Tシャツデザインのヒント:サイズ展開で迷わないプリント配置

オリジナルTシャツ作成で知っておくべき印刷の基本

ユニフォームやオリジナルTシャツをデザインする際、盲点になりがちなのが「サイズ展開による絵柄のバランス」です。SサイズからXLサイズまで生地の面積は大きく変わりますが、プリントされる絵柄の大きさはどのように変化するのでしょうか。

実は、採用する印刷手法によってその仕様は大きく異なります。まずは、代表的な2つの印刷方法の違いを押さえておきましょう。

シルクスクリーン印刷の「共通版」による落とし穴

Tシャツ制作において最もポピュラーな「シルクスクリーン印刷」は、1つのデザインにつき1つの「版」を作成してインクを刷り込む手法です。 コストを抑えるため、多くの場合はSサイズからXLサイズまで全サイズ共通の同じ版(同じ大きさの絵柄)が使用されます。そのため、IllustratorなどのツールでMサイズに合わせて完璧なレイアウトを組んでも、Sサイズでは絵柄が大きすぎたり、XLサイズでは余白が広すぎて間延びして見えたりする現象が起こり得ます。サイズごとに絵柄の大きさを変えたい場合は別々に版を作り直す必要があり、その分コストに跳ね返ってきます。

インクジェット印刷によるサイズ別調整

一方、版を作らずにプリンターで生地に直接印刷する「インクジェット(オンデマンド)印刷」の場合は仕様が異なります。 データさえ整っていれば、ボディのサイズに合わせて絵柄の大きさを自動調整してくれる業者が多く存在します。ユニフォームのように、それぞれのサイズでベストな比率を保ちたい場合は、こちらの印刷手法を選ぶか、総柄(フルグラフィック)に対応した仕様を選ぶのが賢明です。

市販のTシャツはなぜサイズが変わっても自然なのか?

ここでひとつの疑問が浮かびます。「アパレルショップで売られている市販のTシャツは、サイズが変わっても不自然に見えないのはなぜか」ということです。

ここでひとつの疑問が浮かびます。
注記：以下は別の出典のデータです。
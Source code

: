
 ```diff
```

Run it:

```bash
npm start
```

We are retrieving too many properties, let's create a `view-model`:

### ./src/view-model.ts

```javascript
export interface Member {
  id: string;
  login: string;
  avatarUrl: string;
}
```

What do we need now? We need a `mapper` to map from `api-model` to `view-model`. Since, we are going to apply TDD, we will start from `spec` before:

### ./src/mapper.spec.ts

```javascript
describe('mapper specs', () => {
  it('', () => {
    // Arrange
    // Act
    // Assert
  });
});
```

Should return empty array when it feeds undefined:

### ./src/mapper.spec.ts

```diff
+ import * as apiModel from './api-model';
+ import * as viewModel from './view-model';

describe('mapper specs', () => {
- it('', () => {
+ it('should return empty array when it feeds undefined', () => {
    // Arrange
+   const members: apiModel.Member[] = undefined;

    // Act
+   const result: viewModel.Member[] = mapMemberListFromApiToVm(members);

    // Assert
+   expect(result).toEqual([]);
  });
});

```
「アパレルショップで売られている市販のTシャツは、サイズが変わっても不自然に見えないのはなぜか」ということです。
これには、デザイナーたちのひそかな工夫が隠されていることがあります。アパレルブランドの中には、一つの版を全サイズで使い回しても違和感が出ないよう、あらかじめ綿密に計算されたサイズ感でデザインを組んでいるところもあります。また、シルエットにこだわるブランドなら、「XS・Sサイズ用の版」と「M〜XLサイズ用の版」の2パターンを用意して、コストとクオリティのバランスを上手く取っているケースも珍しくありません。

全サイズ共通でも違和感を出さないデザインと配置のコツ

予算の都合上、どうしても「全サイズ共通の同じプリントサイズ」で制作しなければならない場面は多いでしょう。しかし、レイアウトの工夫次第で、余白の変化を感じさせない上質なデザインに仕上げることは可能です。

1. 基準点を作り「ワンポイント」で魅せる

最も失敗しにくいのが、左胸などのワンポイントデザインです。 首元や脇の縫い目からの距離(マージン)を基準にして配置するため、Tシャツ全体の面積が大きくなっても視覚的なバランスが崩れません。グラフィックデザインにおける「左上揃え」と同様の心理的安定感をもたらします。

2. 視線を誘導する「縦横のライン」の活用

正方形や円形を中央に配置すると、サイズごとの左右の余白差が顕著に現れます。 これを回避するには、横に長いボックスロゴや、縦に抜けるようなライン状のレイアウトが有効です。人間の目は図形の直線を優先して追う習性があるため、両サイドの余白の広さが気になりにくくなります。

3. 襟下や裾など「端」を活かしたレイアウト

背中の襟下(首の付け根)や、フロントの裾部分への配置も非常に効果的です。 ワンポイントと同様に、すぐ近くにある「服のフチ(縫製ライン)」との距離感が一定に保たれるため、サイズがアップしてもデザインが浮いてしまうことがありません。

4. 引き算の美学。あえて余白を広く取る

あらかじめ「Mサイズで少し小さめ(余白が多め)」に見えるよう、引き算の設計をしておく手法です。 Sサイズでジャストな見栄えになり、XLサイズでは余白がさらに広がることで、昨今のトレンドであるストリート感や抜け感を演出できます。シンプルなタイポグラフィのみで構成する場合に、特に推奨したいテクニックです。

Tシャツのデザインは、平面のキャンバスではなく、人が身に纏う立体物であることを意識することが重要です。制作の際は、ぜひアートボードをSサイズやXLサイズの寸法に見立てて、余白の美しさを検証してみてください。